The 10 Best Coldplay Covers?!
By Lucy Cage
So I came across this post from the notoriously indiscriminate Stereogum the other day: The 10 Best Coldplay Covers.
Obviously – obviously – the very concept of ‘The 10 Best Coldplay Covers’ might cause some among you to spew yer beans and of course the link attracted a rash of predictable sneers on Facebook (“Who in their right mind would cover Coldplay?” (nine “likes”); “Best and Coldplay is a misnomer for me”; “Hey! This just in, Coldplay sucks! So sick of hearing about them”) and a fistful of plain and simple “Ugh”s on the site itself. However, in the spirit of adventure, and given that at least one of the recordings Stereogum picked had already rung my bell last year, I decided to listen to all of the buggers. So you didn’t have to. I hope you’re grateful, you bastards (and, to be fair to Stereogum, they did – thank the merciful Lord of All Things Sentimental – omit the offerings of Avril Lavigne, Mike Posner, Lady Gaga, Taylor Swift, U2, Natasha Bedingfield, the Kooks and Pixie Lott. For not being good enough. Ha!).
Anyway, if you dismiss the whole thing wholesale you’ll be chucking out the Pet Shop Boys with the bathwater, which would be ridiculous: they have history with this kind of thing (de-Bono-ing ‘Where The Streets Have No Name’).
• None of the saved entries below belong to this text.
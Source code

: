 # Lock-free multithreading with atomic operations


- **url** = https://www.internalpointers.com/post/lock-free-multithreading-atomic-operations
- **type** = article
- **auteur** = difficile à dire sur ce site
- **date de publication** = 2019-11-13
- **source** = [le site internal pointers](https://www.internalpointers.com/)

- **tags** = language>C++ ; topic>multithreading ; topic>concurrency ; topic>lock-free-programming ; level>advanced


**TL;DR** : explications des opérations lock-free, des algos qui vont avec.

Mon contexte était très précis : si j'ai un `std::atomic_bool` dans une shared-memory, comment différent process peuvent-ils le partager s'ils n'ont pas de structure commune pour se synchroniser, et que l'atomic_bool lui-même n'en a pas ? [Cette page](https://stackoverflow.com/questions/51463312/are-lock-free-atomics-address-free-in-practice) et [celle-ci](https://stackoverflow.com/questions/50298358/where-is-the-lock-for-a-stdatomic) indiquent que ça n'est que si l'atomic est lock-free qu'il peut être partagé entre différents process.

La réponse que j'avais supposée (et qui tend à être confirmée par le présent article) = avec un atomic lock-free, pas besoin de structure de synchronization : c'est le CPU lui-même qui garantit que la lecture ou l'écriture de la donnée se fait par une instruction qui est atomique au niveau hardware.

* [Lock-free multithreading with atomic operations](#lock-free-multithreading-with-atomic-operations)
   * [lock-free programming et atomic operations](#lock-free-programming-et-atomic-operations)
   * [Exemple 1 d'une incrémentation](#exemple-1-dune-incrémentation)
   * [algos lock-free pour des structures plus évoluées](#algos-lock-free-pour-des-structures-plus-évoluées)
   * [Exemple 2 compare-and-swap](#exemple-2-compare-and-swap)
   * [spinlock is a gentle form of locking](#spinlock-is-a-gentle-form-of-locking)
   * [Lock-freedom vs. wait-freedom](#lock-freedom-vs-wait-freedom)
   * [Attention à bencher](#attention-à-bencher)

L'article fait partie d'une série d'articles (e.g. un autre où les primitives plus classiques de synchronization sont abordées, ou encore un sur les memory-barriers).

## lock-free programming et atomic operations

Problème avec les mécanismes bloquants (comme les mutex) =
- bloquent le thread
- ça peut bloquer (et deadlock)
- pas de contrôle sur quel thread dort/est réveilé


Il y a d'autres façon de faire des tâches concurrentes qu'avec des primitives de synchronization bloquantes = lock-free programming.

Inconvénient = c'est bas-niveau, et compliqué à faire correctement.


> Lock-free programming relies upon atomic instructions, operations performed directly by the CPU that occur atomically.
Their ‘Viva La Vida’/’Domino Dancing’ shakes up Coldplay’s pomp extravanganza with their own song to make a perfect PSB cocktail of glossy melancholia, a mélange of brittle, percussive spikes and cherry-coloured disco. If you revile it unheard cos it was (partially) written by Chris Volvo Martin, you’re not only a closed-eared craven idiot but are missing out on a shiny pop moment. Really, just open your minds and dance, ya snobby fucks.
Chris Martin’s songs suffer as much from being spawned by a beaming, macrobiotic, perma-stoodent twonk as they do from the sentimental nonsense they articulate so cackhandedly: as mewling naked baby songs – at least the early ones that are mostly represented here – they might, when nurtured by different hands, thrive and grow into something other than Coldplay’s cheap sub-U2 thrills. Remove the twonk and his band from the equation and who knows where they’d go? The prospect of a Noah & The Whale/Coldplay combo struck ice into my heart but because I’d already met the glittered-up incarnation of ‘Viva La Vida’ I had high(ish) hopes for the pop princesses on the list; I took a deep breath and pressed play.